CP: Yes. Perhaps the fact that many artists struggle. If your art does not afford you a living your choice is between your life responsibilities and art. Writing is a lot easier on a full stomach. We touch on this a little, but could have explored more.
SIG: What do you hope viewers will take from the film? Is this different than what you'd hope readers would take from the book?
CP: I'd like to think viewers come away engaged and inspired to create well and live well. I don't think the battle is life vs. art so much as how to combine the two, how they enhance one another. And though the book and film overlap, the book is quite different, more involved with conversations that fall into literary criticism.
SIG: The cinematic trope built around two men engaged in conversation is ongoing: There's "The Trip" with Steve Coogan and Rob Brydon, which you bring up in the book; the more recent "A Walk in the Woods," based on the Bill Bryson book; the documentary "Best of Enemies," featuring the 1968 televised debates between Gore Vidal and William F. Buckley Jr.; "The Sunset Limited" with Samuel L. Jackson and Tommy Lee Jones, based on the play by Cormac McCarthy. So: What do you think is the appeal of two men talking out life, philosophy, politics, and all the rest? And why, do you think, don't we see it more with women central to this simple plot setup?
CP: Let's see, "Thelma and Louise," would that count? Definitely, two women bullshitting doesn't have as many examples. How many films pass the Bechdel Test? Namely two women talking about something other than men. Equal rights between genders is still developing, but I think in the future women will carve this niche out.
SIG: Aside from one another, if you could spend four days with anyone else - alive or dead - for the sheer purpose of intelligent discourse, who would that person be?

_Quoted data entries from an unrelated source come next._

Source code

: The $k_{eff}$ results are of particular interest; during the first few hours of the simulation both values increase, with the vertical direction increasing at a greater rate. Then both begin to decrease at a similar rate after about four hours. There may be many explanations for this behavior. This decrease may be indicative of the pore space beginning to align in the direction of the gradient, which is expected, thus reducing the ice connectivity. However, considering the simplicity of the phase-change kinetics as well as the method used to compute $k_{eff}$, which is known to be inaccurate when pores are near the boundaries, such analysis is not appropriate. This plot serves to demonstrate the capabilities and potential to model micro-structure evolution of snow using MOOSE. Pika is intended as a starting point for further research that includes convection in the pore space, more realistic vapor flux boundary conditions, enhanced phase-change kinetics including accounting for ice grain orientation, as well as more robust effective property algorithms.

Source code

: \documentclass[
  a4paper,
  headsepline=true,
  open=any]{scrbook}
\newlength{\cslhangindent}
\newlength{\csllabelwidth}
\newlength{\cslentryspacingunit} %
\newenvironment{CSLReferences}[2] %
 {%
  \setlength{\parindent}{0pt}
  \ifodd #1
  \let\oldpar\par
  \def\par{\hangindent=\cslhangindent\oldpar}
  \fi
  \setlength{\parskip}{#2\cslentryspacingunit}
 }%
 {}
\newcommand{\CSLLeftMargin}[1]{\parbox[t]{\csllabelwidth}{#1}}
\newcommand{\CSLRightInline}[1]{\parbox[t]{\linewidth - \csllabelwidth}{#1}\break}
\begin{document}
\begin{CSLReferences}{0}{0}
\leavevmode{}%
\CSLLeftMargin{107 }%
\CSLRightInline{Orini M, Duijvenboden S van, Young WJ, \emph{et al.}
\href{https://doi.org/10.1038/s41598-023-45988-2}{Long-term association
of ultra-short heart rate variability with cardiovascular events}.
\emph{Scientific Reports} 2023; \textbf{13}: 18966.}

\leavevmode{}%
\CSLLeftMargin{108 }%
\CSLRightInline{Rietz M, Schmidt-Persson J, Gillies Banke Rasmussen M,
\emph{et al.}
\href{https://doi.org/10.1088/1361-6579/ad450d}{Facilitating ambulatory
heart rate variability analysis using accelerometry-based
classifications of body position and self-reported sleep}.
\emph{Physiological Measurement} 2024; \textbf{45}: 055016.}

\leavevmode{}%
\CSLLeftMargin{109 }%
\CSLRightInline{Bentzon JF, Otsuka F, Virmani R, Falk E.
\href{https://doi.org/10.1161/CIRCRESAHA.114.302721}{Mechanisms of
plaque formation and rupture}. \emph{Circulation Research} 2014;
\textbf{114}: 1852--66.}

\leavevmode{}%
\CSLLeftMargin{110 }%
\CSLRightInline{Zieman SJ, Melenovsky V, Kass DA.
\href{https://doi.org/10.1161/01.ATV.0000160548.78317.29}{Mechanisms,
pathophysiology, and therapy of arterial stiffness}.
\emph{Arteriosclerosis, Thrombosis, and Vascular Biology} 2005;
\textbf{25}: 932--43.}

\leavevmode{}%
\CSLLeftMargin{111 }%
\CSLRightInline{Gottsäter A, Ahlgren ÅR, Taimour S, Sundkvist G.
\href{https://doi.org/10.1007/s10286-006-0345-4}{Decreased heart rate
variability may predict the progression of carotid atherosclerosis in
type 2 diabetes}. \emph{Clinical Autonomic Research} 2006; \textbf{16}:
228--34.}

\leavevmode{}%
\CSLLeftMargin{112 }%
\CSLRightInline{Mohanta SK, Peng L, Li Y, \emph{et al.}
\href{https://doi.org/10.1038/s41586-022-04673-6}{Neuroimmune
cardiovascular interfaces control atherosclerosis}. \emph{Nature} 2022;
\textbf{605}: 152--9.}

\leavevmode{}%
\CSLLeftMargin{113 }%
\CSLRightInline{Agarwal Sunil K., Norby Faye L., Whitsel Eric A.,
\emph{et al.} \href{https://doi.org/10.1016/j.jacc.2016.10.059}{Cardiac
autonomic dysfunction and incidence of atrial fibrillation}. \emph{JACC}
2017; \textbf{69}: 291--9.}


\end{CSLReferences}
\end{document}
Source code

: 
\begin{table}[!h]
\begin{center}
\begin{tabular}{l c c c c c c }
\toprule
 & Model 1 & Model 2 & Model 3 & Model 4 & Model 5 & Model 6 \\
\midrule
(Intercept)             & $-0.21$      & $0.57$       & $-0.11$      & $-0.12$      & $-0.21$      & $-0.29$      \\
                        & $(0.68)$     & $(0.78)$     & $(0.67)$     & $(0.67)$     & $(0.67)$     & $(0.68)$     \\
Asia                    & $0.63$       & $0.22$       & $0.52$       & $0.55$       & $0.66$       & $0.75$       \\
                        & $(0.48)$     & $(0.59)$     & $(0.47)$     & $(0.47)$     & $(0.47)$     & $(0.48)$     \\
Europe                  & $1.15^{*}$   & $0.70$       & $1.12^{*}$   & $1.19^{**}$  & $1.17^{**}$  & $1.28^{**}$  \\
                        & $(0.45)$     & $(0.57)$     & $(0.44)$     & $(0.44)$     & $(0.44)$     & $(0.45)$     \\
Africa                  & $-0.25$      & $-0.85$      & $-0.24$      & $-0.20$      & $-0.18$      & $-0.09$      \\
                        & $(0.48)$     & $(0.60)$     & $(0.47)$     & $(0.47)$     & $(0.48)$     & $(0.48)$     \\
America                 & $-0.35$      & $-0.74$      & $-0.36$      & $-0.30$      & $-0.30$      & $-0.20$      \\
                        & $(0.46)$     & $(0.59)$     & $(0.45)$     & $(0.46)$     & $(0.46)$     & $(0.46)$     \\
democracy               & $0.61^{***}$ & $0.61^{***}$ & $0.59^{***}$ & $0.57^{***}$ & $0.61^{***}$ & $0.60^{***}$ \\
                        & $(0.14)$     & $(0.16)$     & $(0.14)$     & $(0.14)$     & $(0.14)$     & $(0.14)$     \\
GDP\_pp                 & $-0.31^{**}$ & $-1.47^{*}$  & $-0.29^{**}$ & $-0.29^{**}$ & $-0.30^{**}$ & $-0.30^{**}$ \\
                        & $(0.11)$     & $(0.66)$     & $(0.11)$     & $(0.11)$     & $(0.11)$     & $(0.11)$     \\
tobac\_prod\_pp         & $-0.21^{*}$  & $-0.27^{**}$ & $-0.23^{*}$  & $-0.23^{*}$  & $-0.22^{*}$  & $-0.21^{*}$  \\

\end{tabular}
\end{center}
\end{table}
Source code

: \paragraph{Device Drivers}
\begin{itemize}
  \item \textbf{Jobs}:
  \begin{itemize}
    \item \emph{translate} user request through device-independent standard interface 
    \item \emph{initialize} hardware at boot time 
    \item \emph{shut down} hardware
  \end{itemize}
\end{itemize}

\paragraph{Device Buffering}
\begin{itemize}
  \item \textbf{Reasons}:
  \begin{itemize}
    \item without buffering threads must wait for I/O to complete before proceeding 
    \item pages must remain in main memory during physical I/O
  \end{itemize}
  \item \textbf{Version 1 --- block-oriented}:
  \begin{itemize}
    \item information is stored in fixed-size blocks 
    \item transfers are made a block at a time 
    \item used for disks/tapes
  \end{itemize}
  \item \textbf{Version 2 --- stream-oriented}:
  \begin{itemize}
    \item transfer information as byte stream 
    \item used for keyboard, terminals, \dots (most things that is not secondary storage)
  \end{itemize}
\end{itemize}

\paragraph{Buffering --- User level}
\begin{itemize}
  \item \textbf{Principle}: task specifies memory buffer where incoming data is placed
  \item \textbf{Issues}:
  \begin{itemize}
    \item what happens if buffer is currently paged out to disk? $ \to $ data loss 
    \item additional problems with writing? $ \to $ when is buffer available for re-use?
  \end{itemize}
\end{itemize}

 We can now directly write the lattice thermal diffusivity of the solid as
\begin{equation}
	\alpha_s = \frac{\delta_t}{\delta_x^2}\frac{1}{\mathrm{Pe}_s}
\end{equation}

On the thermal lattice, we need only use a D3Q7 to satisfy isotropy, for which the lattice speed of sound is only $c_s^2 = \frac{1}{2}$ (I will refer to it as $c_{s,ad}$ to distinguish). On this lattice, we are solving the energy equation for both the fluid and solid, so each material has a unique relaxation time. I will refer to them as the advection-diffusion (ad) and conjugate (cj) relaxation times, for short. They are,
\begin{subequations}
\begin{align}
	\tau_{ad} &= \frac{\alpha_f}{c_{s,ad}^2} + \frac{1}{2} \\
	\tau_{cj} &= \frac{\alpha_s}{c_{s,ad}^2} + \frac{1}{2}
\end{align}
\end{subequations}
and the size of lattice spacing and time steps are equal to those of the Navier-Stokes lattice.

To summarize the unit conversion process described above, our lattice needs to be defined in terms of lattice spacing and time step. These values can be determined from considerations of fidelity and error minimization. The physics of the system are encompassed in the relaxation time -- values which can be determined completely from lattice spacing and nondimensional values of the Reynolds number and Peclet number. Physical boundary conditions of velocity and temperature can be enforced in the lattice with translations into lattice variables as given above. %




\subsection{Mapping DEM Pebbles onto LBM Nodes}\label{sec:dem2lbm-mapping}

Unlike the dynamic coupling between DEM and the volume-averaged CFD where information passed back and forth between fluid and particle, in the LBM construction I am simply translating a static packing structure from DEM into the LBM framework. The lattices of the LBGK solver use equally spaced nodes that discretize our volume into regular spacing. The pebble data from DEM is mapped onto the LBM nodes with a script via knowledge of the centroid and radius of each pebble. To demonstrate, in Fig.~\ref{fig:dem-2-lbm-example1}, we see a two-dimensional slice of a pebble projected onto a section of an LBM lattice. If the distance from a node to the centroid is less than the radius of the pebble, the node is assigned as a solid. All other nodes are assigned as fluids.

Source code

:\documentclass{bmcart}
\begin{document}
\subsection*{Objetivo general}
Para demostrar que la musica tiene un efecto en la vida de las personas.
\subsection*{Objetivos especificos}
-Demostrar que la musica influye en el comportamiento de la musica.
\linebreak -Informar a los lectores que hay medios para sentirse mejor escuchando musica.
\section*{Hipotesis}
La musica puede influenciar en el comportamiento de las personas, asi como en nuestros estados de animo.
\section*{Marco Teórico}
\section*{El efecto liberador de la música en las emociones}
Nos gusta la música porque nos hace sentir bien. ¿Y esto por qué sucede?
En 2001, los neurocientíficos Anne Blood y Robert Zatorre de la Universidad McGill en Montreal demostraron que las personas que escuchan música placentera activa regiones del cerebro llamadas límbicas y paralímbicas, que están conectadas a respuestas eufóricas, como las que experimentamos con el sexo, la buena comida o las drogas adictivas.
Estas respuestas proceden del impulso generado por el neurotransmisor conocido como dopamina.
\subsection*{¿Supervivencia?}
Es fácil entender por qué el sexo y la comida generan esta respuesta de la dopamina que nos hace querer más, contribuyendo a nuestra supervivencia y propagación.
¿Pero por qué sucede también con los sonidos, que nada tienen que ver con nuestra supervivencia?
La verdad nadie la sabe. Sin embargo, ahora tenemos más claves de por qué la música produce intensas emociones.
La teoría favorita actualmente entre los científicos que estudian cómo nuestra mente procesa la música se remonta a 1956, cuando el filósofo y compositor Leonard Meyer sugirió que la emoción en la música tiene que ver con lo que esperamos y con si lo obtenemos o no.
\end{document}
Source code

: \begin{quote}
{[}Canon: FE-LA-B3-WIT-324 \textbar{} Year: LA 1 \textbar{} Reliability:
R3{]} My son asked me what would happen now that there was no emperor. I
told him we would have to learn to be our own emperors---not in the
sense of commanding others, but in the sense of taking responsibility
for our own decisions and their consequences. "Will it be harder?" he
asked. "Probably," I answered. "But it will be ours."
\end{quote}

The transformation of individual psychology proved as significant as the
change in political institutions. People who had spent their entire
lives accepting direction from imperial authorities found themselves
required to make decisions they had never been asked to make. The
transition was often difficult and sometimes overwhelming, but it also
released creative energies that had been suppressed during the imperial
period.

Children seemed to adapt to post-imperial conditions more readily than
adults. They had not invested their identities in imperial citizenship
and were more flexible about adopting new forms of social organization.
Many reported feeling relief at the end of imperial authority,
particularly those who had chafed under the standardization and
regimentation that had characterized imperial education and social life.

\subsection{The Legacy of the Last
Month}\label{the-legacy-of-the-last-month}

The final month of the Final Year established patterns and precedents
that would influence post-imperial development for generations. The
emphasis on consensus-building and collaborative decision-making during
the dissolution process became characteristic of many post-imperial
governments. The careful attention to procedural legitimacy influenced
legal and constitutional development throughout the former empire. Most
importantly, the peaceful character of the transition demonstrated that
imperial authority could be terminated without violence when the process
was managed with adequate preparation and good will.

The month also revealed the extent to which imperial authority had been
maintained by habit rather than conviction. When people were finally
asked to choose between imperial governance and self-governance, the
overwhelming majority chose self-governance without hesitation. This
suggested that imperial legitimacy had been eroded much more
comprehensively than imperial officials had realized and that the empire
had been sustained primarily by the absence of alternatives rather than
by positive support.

CP: Well, I'd love to talk to someone like Chinese dissident Ai Wei Wei or jailed Saudi blogger Raif Badawi and his wife, Ensaf Haidar, now in Canada petitioning for his release. But if I could have four days with anyone, it'd probably be my friend Ceza Nabarawi. It's not her real name. Ceza Nabarawi was an Arab feminist in the 1920s, which is why my friend chose the pseudonym. I mention Ceza in our book. She was a student of mine when I taught English in Al Ain, a city in the United Arab Emirates. She's intelligent, a devout Muslim, and a feminist who lived in Canada and the U.K. We've corresponded over the years about her experimentation in the West with sex, drugs, and alcohol; though she never took off her hijab in public. When she returned to the UAE her close friend was murdered. I'm also part Persian, I was engaged to a Muslim women, we lived together for a year, and for her I read the Koran, sat in on Islamic study sessions, and attended mosque. Four consecutive days with Ceza could accomplish what four years of letter writing could do, and we'd have plenty to talk about.